(YOUR INSTRUCTIONS):
Each line that contains "section" needs to be copied from the listing.

(MATERIAL SUPPLIED):

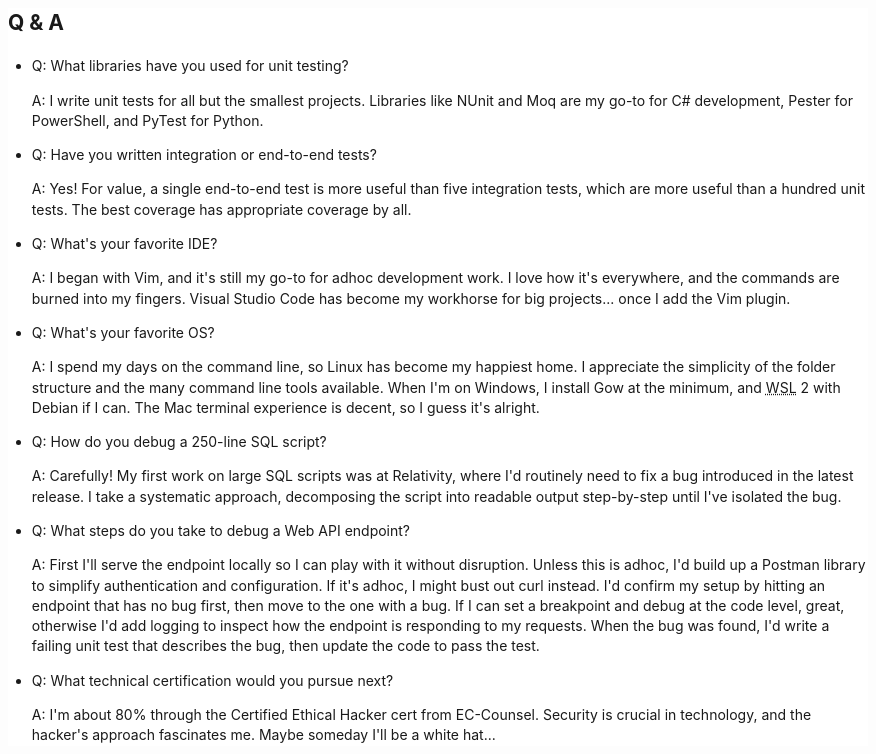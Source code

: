 </table>

</section>

<section id="analyst" class="resume">

<h1>Q & A </h1>

<ul>

<li>
<p class="question">Q: What libraries have you used for unit testing?</p>
<p>A: I write unit tests for all but the smallest projects. Libraries like NUnit and Moq are my go-to for C# development, Pester for PowerShell, and PyTest for Python.</p>
</li>

<li>
<p class="question">Q: Have you written integration or end-to-end tests?</p>
<p>A: Yes! For value, a single end-to-end test is more useful than five integration tests, which are more useful than a hundred unit tests. The best coverage has appropriate coverage by all.</p>
</li>

<li>
<p class="question">Q: What's your favorite IDE?</p>
<p>A: I began with Vim, and it's still my go-to for adhoc development work. I love how it's everywhere, and the commands are burned into my fingers. Visual Studio Code has become my workhorse for big projects... once I add the Vim plugin.</p>
</li>

<li>
<p class="question">Q: What's your favorite OS?</p>
<p>A: I spend my days on the command line, so Linux has become my happiest home. I appreciate the simplicity of the folder structure and the many command line tools available. When I'm on Windows, I install Gow at the minimum, and <acronym title="Windows Subsystem for Linux">WSL</acronym> 2 with Debian if I can. The Mac terminal experience is decent, so I guess it's alright.</p>
</li>

<li>
<p class="question">Q: How do you debug a 250-line SQL script?</p>
<p>A: Carefully! My first work on large SQL scripts was at Relativity, where I'd routinely need to fix a bug introduced in the latest release. I take a systematic approach, decomposing the script into readable output step-by-step until I've isolated the bug.</p>
</li>

<li>
<p class="question">Q: What steps do you take to debug a Web API endpoint?</p>
<p>A: First I'll serve the endpoint locally so I can play with it without disruption. Unless this is adhoc, I'd build up a Postman library to simplify authentication and configuration. If it's adhoc, I might bust out curl instead. I'd confirm my setup by hitting an endpoint that has no bug first, then move to the one with a bug. If I can set a breakpoint and debug at the code level, great, otherwise I'd add logging to inspect how the endpoint is responding to my requests. When the bug was found, I'd write a failing unit test that describes the bug, then update the code to pass the test.</p>
</li>

<li>
<p class="question">Q: What technical certification would you pursue next?</p>
 <p>A: I'm about 80% through the Certified Ethical Hacker cert from EC-Counsel. Security is crucial in technology, and the hacker's approach fascinates me. Maybe someday I'll be a white hat...</p>
</li>
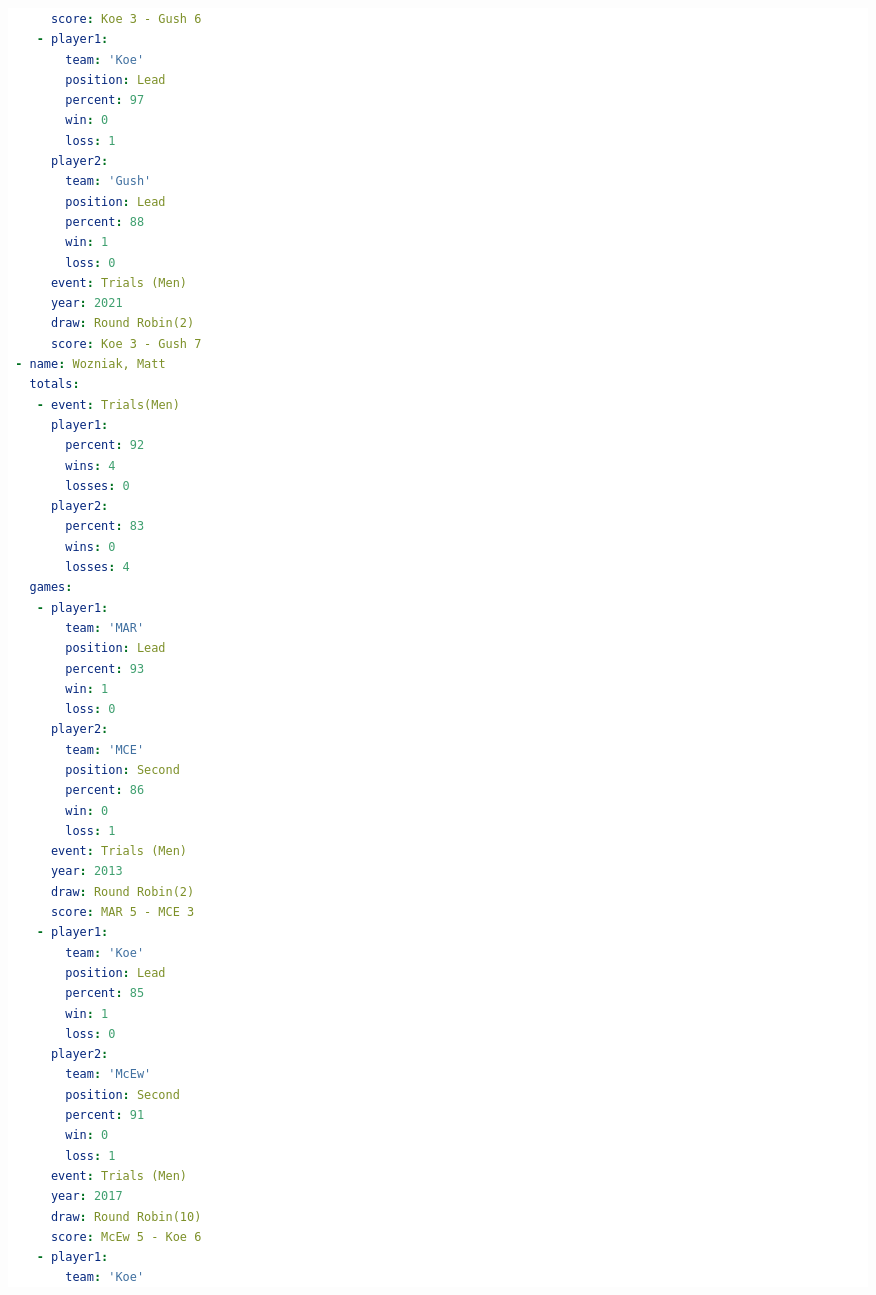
 ```yaml
      score: Koe 3 - Gush 6
    - player1:
        team: 'Koe'
        position: Lead
        percent: 97
        win: 0
        loss: 1
      player2:
        team: 'Gush'
        position: Lead
        percent: 88
        win: 1
        loss: 0
      event: Trials (Men)
      year: 2021
      draw: Round Robin(2)
      score: Koe 3 - Gush 7
 - name: Wozniak, Matt
   totals:
    - event: Trials(Men)
      player1:
        percent: 92
        wins: 4
        losses: 0
      player2:
        percent: 83
        wins: 0
        losses: 4
   games:
    - player1:
        team: 'MAR'
        position: Lead
        percent: 93
        win: 1
        loss: 0
      player2:
        team: 'MCE'
        position: Second
        percent: 86
        win: 0
        loss: 1
      event: Trials (Men)
      year: 2013
      draw: Round Robin(2)
      score: MAR 5 - MCE 3
    - player1:
        team: 'Koe'
        position: Lead
        percent: 85
        win: 1
        loss: 0
      player2:
        team: 'McEw'
        position: Second
        percent: 91
        win: 0
        loss: 1
      event: Trials (Men)
      year: 2017
      draw: Round Robin(10)
      score: McEw 5 - Koe 6
    - player1:
        team: 'Koe'
```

(ANSWER TO THIS TASK):
</section>
<section id="analyst" class="resume">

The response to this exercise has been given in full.